Decree 46: The Price of “Tight Control,” or Tô Lâm’s Old Habit of “Haste Makes Waste” All Over Again?

That the Government had to rush out Resolution No. 09-2024 on the afternoon of February 5, 2026—temporarily suspending the effectiveness of Decree 46 and Resolution 66.13 just ten days after they were issued—is an unprecedented event.

It was not only an emergency “slam on the brakes” to save thousands of tons of agricultural produce rotting at border gates nationwide; it was also a slap in the face to General Secretary Tô Lâm’s “haste makes waste” style of governance.

This is a costly demonstration of what happens when an overly “tight” control mechanism—so heavily emphasized in the “new era”—is pursued without responsibility and without practical feasibility: it becomes a knockout blow aimed straight at businesses.
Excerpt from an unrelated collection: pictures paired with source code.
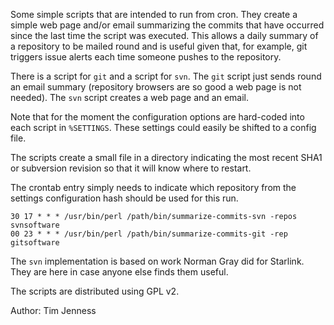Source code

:
Some simple scripts that are intended to run from cron. They create a simple web page
and/or email summarizing the commits that have occurred since the last time the script
was executed. This allows a daily summary of a repository to be mailed round and is
useful given that, for example, git triggers issue alerts each time someone pushes
to the repository.

There is a script for `git` and a script for `svn`. The `git` script just sends round an
email summary (repository browsers are so good a web page is not needed). The `svn` script
creates a web page and an email.

Note that for the moment the configuration options are hard-coded into each script in
`%SETTINGS`. These settings could easily be shifted to a config file.

The scripts create a small file in a directory indicating the most recent SHA1 or subversion
revision so that it will know where to restart.

The crontab entry simply needs to indicate which repository from the settings configuration
hash should be used for this run.

    30 17 * * * /usr/bin/perl /path/bin/summarize-commits-svn -repos svnsoftware
    00 23 * * * /usr/bin/perl /path/bin/summarize-commits-git -rep gitsoftware

The `svn` implementation is based on work Norman Gray did for Starlink. They are here in case
anyone else finds them useful.

The scripts are distributed using GPL v2.

Author: Tim Jenness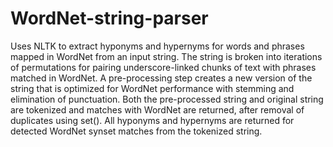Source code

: # WordNet-string-parser
Uses NLTK to extract hyponyms and hypernyms for words and phrases mapped in WordNet from an input string. 
The string is broken into iterations of permutations for pairing underscore-linked chunks of text with phrases matched in WordNet.
A pre-processing step creates a new version of the string that is optimized for WordNet performance with stemming and elimination of punctuation.
Both the pre-processed string and original string are tokenized and matches with WordNet are returned, after removal of duplicates using set().
All hyponyms and hypernyms are returned for detected WordNet synset matches from the tokenized string.
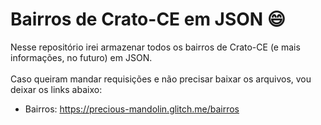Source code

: # Bairros de Crato-CE em JSON :smile:
Nesse repositório irei armazenar todos os bairros de Crato-CE (e mais informações, no futuro) em JSON.<br><br>
Caso queiram mandar requisições e não precisar baixar os arquivos, vou deixar os links abaixo:
- Bairros: <a href="https://precious-mandolin.glitch.me/bairros">https://precious-mandolin.glitch.me/bairros</a>
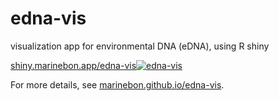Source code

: # edna-vis

visualization app for environmental DNA (eDNA), using R shiny

[shiny.marinebon.app/edna-vis![edna-vis](docs/img/screen.png)](https://shiny.marinebon.app/edna-vis/)

For more details, see [marinebon.github.io/edna-vis](https://marinebon.github.io/edna-vis).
The application of Decree 46—an “effective immediately” legal instrument—at the most critical moment of the Lunar New Year trading season revealed an astonishing indifference on the part of the Government apparatus to the pulse of the market.

Almost overnight, thousands of containers of goods meant for the biggest holiday season of the year were suddenly dealt a “fatal strike” at border checkpoints, because the new inspection procedures came with no implementation guidance.

Import–export enterprises, already battered after a volatile 2025, now had to swallow a harsh directive stemming from an administrative document—one “like no other”—issued by the Ministry of Health.

The “tightness” of this decree exposed a vast gap between the air-conditioned theories of officials drafting documents and the harsh reality at border gates.

Instead of immediately removing obstacles to triage the economy and clear shipments left exposed to sun and rain, for reasons unclear the Ministry of Health chose to hold… meetings to “disseminate and explain” the decree.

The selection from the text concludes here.